Exercise:
Lines from the top of the entries down to the line with "- **Day 1-2**: Infrastructure" must be set down exactly as they stand, with both ends retained.

The records:
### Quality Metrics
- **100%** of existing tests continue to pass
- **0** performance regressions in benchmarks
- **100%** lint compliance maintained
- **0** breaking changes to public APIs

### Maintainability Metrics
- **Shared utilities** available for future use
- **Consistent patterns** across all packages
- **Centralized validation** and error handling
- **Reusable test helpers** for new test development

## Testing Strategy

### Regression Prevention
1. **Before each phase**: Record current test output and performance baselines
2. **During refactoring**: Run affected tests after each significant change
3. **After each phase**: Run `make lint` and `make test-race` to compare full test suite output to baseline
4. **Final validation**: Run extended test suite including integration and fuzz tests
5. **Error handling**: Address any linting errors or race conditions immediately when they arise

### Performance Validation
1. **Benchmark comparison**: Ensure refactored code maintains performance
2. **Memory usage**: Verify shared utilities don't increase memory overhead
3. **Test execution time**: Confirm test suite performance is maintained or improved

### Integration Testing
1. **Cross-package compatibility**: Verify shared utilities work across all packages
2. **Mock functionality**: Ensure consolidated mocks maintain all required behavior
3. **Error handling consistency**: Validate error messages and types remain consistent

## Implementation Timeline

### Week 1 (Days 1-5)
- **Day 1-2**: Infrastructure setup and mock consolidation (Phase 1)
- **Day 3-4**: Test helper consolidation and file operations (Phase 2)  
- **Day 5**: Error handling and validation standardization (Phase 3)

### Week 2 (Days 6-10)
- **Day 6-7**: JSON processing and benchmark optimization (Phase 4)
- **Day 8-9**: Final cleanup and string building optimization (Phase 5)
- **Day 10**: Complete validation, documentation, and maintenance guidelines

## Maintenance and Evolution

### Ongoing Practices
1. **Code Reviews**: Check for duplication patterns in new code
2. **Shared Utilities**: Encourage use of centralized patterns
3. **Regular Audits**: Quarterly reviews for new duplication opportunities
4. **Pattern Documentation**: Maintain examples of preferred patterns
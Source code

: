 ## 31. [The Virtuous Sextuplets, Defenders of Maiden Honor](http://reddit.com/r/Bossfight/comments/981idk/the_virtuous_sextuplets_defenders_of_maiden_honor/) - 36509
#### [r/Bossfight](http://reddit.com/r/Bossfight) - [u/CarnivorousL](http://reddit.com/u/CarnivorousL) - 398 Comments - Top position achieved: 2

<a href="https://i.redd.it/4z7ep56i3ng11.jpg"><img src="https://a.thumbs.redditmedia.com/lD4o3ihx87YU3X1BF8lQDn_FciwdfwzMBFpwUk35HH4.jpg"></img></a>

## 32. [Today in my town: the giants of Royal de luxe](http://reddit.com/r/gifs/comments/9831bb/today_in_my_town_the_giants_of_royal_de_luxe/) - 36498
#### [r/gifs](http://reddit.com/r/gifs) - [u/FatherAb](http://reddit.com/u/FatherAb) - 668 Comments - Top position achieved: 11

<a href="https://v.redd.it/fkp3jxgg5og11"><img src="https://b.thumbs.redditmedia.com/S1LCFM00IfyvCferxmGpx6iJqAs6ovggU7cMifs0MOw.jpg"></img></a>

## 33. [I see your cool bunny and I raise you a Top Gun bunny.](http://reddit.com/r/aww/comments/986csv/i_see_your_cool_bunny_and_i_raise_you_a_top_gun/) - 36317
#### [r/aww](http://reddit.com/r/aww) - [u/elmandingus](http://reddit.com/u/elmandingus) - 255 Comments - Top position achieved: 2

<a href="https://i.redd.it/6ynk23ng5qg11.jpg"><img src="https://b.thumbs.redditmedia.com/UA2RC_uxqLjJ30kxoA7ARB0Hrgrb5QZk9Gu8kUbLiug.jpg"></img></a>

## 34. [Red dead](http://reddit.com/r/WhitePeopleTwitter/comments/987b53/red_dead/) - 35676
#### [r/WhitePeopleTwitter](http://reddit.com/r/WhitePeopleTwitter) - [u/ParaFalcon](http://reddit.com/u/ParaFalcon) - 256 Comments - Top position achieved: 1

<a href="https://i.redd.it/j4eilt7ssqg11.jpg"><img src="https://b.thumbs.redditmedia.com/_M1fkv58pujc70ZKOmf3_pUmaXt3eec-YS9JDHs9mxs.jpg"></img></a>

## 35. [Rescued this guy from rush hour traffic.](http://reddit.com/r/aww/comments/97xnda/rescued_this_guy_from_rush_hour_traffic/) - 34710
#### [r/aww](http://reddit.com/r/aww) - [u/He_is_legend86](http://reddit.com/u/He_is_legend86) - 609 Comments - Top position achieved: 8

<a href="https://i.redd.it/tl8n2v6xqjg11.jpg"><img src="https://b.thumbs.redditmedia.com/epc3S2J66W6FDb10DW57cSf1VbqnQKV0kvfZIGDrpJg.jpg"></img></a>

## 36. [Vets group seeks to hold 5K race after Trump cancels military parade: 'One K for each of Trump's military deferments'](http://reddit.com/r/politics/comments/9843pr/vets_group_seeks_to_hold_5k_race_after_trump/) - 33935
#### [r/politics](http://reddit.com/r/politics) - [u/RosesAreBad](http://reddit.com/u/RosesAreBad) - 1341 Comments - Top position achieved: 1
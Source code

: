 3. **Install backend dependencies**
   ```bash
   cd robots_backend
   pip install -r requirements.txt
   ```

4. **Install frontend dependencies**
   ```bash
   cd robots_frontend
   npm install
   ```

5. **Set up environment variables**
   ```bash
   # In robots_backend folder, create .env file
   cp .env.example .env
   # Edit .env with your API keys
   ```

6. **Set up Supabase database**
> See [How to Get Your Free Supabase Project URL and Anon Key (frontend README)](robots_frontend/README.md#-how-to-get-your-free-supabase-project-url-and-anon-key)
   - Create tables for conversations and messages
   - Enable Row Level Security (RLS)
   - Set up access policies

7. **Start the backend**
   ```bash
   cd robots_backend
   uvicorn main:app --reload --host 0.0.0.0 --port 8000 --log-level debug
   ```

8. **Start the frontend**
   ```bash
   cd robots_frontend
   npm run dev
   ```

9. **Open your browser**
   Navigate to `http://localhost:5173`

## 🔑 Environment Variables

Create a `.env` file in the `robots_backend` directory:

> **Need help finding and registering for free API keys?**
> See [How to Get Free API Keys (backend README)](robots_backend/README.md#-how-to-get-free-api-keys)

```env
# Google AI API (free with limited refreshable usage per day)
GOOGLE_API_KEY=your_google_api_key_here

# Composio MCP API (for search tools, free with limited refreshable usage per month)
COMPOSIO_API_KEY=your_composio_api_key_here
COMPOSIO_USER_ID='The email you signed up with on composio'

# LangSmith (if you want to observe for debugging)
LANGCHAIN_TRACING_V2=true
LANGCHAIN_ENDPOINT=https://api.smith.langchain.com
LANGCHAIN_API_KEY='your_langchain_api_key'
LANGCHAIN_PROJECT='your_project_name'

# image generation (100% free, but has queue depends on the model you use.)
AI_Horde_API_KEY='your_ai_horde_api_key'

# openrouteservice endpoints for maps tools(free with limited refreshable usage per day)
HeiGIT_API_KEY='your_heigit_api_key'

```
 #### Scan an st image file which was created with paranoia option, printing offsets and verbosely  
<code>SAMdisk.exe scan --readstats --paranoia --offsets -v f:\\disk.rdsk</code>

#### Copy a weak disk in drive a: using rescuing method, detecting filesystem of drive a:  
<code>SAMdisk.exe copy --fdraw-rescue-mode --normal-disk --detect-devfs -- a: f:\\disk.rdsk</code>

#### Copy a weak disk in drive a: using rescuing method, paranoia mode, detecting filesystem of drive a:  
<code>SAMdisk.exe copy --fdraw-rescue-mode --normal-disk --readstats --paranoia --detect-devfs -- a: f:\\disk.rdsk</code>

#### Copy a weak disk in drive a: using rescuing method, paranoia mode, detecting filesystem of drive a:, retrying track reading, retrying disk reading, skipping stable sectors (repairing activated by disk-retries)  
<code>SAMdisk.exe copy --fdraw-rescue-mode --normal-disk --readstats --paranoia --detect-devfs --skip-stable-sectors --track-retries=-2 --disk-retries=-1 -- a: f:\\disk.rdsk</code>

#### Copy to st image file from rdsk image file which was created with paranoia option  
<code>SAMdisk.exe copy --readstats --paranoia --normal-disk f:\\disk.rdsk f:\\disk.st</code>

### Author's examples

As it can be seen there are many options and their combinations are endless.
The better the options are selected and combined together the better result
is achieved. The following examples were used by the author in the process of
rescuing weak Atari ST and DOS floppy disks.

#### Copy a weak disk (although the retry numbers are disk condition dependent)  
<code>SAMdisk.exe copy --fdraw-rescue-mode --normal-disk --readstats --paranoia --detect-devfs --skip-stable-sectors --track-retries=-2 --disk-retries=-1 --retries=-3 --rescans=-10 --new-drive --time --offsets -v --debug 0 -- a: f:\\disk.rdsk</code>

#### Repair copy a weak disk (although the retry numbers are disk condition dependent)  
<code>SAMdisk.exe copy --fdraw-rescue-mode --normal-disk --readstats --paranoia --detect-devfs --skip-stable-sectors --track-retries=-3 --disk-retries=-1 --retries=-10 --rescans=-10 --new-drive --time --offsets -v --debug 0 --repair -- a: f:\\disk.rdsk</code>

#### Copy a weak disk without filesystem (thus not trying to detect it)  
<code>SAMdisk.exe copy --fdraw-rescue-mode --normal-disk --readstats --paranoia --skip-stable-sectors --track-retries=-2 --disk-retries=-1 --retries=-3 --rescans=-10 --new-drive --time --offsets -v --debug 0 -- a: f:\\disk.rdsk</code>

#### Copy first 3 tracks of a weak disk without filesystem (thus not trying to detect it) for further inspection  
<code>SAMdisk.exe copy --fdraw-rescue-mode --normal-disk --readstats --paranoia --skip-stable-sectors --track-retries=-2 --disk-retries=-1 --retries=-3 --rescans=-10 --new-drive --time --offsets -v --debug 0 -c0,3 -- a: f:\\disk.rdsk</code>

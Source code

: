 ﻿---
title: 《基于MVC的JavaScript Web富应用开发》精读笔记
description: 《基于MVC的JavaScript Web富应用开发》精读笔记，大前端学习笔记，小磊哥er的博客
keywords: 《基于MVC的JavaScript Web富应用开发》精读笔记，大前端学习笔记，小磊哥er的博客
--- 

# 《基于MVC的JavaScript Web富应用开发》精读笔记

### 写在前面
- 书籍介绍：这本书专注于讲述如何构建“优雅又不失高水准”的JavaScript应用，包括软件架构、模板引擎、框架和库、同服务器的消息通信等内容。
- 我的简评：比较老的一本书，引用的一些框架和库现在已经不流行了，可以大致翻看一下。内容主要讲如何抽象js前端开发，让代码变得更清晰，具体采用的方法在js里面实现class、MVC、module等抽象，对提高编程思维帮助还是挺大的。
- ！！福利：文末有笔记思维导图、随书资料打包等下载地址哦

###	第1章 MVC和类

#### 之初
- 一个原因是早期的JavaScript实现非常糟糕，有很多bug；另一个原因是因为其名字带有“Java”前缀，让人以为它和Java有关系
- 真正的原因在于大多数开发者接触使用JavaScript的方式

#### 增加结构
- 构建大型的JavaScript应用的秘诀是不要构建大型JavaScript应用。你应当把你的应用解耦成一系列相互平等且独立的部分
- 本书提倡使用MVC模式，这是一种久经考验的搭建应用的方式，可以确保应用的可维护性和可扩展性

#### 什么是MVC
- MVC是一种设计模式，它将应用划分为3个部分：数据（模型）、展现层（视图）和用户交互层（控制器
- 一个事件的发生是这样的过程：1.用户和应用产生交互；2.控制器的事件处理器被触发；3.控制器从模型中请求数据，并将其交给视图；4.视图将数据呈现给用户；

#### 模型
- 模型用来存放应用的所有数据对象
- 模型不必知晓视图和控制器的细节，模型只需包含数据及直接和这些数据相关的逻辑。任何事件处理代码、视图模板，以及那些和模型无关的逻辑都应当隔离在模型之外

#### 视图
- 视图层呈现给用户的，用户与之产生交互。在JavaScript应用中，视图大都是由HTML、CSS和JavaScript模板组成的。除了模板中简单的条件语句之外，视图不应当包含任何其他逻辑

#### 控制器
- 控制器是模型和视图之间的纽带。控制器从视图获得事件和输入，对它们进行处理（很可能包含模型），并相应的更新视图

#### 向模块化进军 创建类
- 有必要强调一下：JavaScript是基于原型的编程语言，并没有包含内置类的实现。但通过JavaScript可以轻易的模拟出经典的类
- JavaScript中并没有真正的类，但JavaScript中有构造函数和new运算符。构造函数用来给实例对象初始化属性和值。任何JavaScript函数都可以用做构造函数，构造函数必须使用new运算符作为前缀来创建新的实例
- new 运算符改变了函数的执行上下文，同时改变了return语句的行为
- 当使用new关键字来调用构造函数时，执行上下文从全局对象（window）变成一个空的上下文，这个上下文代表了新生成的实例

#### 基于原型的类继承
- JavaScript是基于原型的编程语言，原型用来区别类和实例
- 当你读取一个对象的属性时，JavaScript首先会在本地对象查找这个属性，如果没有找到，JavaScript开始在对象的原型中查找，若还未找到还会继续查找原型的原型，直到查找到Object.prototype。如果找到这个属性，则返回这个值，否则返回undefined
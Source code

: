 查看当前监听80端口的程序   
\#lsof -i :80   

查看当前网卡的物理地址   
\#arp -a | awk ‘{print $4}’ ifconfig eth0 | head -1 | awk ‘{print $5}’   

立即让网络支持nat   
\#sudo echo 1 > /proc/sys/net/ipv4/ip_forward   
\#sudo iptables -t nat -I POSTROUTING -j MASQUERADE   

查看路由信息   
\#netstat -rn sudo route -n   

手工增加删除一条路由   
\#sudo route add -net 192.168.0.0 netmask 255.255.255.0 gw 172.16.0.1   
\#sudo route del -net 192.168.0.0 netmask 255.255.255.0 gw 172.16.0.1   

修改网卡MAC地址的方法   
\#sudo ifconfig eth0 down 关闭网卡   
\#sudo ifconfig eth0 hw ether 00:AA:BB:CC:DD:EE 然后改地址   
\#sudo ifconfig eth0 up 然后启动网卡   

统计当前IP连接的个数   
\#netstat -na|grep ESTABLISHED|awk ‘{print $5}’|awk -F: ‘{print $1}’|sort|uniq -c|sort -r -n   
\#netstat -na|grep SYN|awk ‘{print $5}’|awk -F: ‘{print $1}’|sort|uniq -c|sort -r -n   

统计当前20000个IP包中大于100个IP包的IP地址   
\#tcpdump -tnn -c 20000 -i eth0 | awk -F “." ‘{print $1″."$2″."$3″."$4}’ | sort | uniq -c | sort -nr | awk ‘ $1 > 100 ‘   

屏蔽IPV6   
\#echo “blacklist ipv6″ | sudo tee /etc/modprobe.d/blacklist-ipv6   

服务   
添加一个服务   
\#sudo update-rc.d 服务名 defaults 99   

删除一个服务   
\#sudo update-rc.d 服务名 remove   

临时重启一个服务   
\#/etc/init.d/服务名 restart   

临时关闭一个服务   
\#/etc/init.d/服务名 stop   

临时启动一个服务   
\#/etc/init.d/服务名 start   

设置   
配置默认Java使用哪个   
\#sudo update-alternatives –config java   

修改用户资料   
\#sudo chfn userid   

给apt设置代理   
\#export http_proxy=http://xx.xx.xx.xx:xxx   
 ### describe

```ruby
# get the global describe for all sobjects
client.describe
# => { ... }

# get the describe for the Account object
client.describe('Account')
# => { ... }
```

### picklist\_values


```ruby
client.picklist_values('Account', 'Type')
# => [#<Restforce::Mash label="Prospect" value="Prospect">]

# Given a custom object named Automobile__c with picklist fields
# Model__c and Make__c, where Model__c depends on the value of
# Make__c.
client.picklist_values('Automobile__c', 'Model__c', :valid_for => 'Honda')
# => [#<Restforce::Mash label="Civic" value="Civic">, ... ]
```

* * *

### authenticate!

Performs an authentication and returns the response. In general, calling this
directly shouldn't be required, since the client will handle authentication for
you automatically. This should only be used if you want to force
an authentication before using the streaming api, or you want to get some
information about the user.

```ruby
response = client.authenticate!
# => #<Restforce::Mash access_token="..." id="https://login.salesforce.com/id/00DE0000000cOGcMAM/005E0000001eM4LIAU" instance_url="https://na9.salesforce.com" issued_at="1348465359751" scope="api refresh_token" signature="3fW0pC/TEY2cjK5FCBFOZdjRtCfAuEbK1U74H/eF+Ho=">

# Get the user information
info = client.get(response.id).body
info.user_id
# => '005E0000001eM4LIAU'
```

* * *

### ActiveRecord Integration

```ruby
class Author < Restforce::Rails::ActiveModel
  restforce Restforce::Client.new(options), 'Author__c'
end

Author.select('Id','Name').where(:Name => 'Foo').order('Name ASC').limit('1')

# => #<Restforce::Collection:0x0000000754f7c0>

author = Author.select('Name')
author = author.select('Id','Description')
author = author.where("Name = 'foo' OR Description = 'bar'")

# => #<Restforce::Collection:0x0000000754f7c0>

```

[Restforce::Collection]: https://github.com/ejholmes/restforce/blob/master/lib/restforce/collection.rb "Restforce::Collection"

Response below:
### Quality Metrics
- **100%** of existing tests continue to pass
- **0** performance regressions in benchmarks
- **100%** lint compliance maintained
- **0** breaking changes to public APIs

### Maintainability Metrics
- **Shared utilities** available for future use
- **Consistent patterns** across all packages
- **Centralized validation** and error handling
- **Reusable test helpers** for new test development

## Testing Strategy

### Regression Prevention
1. **Before each phase**: Record current test output and performance baselines
2. **During refactoring**: Run affected tests after each significant change
3. **After each phase**: Run `make lint` and `make test-race` to compare full test suite output to baseline
4. **Final validation**: Run extended test suite including integration and fuzz tests
5. **Error handling**: Address any linting errors or race conditions immediately when they arise

### Performance Validation
1. **Benchmark comparison**: Ensure refactored code maintains performance
2. **Memory usage**: Verify shared utilities don't increase memory overhead
3. **Test execution time**: Confirm test suite performance is maintained or improved

### Integration Testing
1. **Cross-package compatibility**: Verify shared utilities work across all packages
2. **Mock functionality**: Ensure consolidated mocks maintain all required behavior
3. **Error handling consistency**: Validate error messages and types remain consistent

## Implementation Timeline

### Week 1 (Days 1-5)
- **Day 1-2**: Infrastructure setup and mock consolidation (Phase 1)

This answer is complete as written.